Empagliflozin's Cardioenergetic Protective Effects through PPARα Pathway Modulation in Heart Failure

Hua Wei^1*Menghua Yin¹Junshun Chang¹Bo Feng¹Qin Zhou¹Xirong Li¹Ping Wu¹Xiaoshan Guo¹Siyuan Chen¹Bao Li^2*Sijin Li^1*

• ¹First Hospital of Shanxi Medical University, Taiyuan, China
• ²Second Hospital of Shanxi Medical University, Taiyuan, China

Background Heart Failure (HF) pathology is complex and seriously life-threatening. SGLT2 inhibitor, as one of the new quadruple drugs for HF treatment, have a complex mechanism for improving. Energy metabolism is one of the important aspect of HF pathology, and the PPARα signaling pathway plays an important role in energy metabolism. Therefore, this study aims to observe changes in the PPARα signal transduction pathway in chronic heart failure by 18F-FDG MicroPET/CT imaging. Based on the myocardial metabolic imaging of 18F-FDG MicroPET/CT, this study aims to verify the mechanism of SGLT2 inhibitor treatment in heart failure rats through the PPARα signal transduction pathway of energy metabolism, and provide an imaging diagnostic basis. Results In 18F-FDG PET/CT myocardial metabolic imaging, pre-treatment MRGlu levels in the HC group of heart failure rats were significantly higher than in the other three groups.

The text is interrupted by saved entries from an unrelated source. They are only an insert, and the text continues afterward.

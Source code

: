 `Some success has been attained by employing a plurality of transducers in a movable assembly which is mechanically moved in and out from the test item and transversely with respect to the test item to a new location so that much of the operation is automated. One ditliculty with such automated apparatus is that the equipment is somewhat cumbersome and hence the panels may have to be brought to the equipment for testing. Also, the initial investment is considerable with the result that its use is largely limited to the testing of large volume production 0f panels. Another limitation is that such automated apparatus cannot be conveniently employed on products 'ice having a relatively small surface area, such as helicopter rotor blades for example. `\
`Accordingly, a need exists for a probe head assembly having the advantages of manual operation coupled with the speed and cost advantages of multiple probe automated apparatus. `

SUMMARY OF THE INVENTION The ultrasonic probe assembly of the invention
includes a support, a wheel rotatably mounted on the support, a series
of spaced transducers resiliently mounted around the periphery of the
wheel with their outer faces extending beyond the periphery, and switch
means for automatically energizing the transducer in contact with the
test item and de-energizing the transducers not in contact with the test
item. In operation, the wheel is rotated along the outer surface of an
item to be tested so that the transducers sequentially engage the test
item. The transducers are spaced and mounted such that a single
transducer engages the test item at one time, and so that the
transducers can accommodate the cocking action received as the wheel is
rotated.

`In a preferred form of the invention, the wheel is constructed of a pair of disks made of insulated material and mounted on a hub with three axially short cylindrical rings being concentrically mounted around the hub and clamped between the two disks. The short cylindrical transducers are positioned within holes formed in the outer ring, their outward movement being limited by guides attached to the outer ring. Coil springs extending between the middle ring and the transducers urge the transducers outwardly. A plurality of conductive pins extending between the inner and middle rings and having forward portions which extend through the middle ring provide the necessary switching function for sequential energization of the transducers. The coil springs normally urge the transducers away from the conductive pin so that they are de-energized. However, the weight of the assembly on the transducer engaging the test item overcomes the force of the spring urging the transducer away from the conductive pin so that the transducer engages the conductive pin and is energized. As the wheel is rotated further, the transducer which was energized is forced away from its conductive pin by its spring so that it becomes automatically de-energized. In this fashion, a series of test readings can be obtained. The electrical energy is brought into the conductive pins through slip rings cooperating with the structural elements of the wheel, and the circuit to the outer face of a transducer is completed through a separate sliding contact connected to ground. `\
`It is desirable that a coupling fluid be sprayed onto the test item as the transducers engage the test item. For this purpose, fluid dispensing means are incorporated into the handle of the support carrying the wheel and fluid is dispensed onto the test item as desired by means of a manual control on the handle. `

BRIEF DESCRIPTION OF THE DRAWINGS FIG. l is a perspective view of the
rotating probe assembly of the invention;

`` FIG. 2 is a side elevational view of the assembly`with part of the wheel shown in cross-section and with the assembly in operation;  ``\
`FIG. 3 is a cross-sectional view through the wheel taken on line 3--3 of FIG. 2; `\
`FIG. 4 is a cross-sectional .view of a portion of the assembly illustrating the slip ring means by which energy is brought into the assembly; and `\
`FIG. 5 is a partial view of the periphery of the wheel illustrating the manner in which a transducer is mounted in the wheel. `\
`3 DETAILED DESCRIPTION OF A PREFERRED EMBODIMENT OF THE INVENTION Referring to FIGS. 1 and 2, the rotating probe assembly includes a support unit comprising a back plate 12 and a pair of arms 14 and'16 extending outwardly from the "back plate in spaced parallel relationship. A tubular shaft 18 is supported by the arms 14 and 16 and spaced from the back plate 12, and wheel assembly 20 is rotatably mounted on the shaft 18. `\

Post-treatment, MRGlu and glucose uptake decreased markedly in the EMPG group, while no significant changes were observed in the FF group. Compared with normal healthy rats, HF model rats showed a significant increase in Myocardial Glucose Metabolism Rate (MRGlu), and the expression of lipid metabolism pathway proteins (PPARα, RXRα, CPT1α, CD36) and energy metabolism pathway proteins (AMPKα, sirt 1) was significantly inhibited, while the expression of glycolytic pathway protein (GLUT4) was enhanced. After 4 weeks of drug treatment in HF model rats, empagliflozin showed the same lipid metabolism pathway (PPARα, RXRα, CPT1α) and energy metabolism pathway proteins (AMPKα, sirt1) as fenofibrate; but only empagliflozin showed significant decrease in MRGlu, inhibition of glycolytic pathway protein (GLUT 4) expression, and decreased cardiac fibrosis in HF rats. Conclusion 1 HF rats showed a significant increase in myocardial glucose metabolism rate compared with healthy rats. 2 Empagliflozin can improve the energy supply efficiency of the heart in rats with chronic heart failure by inhibiting glucose metabolism and promoting lipid metabolism, thereby ameliorating energy metabolism in chronic heart failure. 3 18F-FDG microPET/CT can observe the energy metabolism changes of HF, and the myocardial glucose metabolism rate can provide quantitative data for the changes of HF energy metabolism.